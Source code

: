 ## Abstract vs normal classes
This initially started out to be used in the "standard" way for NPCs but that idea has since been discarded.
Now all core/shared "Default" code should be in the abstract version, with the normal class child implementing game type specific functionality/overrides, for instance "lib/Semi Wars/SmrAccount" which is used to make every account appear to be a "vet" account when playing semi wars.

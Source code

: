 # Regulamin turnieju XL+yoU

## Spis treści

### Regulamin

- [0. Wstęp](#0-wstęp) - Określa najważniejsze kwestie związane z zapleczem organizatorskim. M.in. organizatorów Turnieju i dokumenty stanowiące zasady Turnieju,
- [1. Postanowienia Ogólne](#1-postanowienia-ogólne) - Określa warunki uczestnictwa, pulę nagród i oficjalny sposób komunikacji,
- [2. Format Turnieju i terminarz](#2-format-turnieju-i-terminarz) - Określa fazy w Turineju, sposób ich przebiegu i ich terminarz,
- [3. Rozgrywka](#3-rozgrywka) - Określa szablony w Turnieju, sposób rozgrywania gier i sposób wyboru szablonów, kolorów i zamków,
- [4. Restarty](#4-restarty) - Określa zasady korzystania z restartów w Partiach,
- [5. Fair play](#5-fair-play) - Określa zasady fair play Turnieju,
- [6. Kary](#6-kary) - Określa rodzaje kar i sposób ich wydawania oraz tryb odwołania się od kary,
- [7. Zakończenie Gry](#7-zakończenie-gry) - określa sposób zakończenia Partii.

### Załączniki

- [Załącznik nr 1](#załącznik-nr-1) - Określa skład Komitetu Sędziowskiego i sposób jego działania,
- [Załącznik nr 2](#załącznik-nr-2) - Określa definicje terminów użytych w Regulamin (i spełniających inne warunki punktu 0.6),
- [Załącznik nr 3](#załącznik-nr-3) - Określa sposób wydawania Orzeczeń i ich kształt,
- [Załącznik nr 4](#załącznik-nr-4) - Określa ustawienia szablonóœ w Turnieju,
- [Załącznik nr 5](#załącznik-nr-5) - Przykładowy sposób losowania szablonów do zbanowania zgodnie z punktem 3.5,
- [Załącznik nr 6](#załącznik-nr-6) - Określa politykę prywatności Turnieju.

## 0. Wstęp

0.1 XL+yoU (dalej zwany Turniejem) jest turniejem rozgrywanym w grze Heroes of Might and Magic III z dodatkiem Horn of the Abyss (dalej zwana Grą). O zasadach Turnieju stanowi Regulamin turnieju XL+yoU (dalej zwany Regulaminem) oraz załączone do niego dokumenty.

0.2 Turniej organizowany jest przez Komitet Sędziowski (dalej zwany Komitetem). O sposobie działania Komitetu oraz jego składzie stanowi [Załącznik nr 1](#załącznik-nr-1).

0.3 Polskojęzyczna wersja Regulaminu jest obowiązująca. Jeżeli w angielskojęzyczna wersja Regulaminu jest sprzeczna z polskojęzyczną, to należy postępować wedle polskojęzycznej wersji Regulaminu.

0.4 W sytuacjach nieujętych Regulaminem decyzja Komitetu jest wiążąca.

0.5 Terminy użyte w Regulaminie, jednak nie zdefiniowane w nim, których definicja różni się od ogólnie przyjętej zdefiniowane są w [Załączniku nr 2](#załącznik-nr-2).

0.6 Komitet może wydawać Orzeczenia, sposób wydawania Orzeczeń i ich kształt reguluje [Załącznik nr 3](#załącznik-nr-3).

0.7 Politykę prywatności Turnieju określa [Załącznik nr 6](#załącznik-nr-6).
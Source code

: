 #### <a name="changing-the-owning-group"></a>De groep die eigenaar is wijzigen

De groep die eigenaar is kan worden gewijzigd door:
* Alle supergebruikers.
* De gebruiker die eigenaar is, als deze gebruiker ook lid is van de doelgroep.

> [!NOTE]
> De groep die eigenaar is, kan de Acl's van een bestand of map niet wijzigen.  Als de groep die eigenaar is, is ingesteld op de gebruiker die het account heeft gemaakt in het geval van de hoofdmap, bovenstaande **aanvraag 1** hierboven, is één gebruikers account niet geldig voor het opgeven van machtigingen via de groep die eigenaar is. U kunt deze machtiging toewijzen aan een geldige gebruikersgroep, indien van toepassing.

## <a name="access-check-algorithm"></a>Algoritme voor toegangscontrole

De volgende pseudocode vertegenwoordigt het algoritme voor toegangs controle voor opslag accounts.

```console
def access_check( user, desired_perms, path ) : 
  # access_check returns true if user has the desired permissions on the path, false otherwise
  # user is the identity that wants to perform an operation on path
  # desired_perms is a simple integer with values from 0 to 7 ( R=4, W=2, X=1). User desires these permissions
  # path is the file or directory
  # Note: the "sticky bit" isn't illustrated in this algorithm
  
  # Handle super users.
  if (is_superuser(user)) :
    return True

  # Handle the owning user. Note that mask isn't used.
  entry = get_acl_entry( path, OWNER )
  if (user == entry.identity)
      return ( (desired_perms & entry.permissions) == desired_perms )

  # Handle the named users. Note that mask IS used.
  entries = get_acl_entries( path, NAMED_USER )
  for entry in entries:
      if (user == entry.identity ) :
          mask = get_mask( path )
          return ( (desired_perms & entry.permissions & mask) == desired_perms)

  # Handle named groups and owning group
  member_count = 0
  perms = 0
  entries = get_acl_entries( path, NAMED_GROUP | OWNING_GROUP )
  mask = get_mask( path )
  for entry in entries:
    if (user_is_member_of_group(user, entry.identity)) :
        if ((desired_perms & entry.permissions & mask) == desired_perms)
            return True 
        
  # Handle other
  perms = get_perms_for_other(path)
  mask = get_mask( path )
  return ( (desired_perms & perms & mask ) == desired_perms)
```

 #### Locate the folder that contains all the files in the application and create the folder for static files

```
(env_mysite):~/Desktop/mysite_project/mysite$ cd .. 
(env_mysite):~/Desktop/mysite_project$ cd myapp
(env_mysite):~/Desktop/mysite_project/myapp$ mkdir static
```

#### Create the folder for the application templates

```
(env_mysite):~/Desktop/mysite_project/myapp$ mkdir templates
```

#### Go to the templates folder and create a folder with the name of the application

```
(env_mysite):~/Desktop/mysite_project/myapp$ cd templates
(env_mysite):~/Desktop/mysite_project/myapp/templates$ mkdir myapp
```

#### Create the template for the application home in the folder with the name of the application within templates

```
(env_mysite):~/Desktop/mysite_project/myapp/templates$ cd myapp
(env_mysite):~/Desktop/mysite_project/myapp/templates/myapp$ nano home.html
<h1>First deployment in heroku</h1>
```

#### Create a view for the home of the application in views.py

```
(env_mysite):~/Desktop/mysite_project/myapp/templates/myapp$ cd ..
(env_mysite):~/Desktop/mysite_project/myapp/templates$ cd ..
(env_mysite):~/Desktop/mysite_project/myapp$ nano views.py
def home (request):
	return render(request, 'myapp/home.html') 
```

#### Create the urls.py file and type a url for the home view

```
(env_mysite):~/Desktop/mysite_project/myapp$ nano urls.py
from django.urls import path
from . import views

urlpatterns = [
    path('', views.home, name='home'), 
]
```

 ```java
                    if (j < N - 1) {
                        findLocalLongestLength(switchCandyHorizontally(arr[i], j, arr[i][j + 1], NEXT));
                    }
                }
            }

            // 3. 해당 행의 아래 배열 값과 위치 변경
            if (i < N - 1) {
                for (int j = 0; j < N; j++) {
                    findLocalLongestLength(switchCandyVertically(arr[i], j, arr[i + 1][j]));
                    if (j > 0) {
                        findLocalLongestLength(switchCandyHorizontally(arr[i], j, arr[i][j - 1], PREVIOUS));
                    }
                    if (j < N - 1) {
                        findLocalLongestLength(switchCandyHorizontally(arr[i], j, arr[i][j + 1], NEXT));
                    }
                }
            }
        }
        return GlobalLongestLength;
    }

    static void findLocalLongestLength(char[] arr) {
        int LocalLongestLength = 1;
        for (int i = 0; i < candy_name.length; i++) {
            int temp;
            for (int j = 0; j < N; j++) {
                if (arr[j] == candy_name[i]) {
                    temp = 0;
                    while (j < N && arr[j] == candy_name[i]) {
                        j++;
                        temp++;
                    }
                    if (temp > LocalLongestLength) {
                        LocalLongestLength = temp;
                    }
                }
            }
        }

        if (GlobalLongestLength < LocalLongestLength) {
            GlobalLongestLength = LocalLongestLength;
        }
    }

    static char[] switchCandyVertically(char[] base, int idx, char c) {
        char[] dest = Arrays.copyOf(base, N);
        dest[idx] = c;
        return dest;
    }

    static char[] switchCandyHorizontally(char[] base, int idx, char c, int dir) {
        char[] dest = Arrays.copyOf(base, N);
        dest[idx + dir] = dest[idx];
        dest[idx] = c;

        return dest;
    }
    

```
——
ASSIGNED TASK:
Filter the entries above down to the lines that hold the word "char", and copy those lines.

RESPONSE TO THIS TASK:
    static void findLocalLongestLength(char[] arr) {
    static char[] switchCandyVertically(char[] base, int idx, char c) {
        char[] dest = Arrays.copyOf(base, N);
    static char[] switchCandyHorizontally(char[] base, int idx, char c, int dir) {
        char[] dest = Arrays.copyOf(base, N);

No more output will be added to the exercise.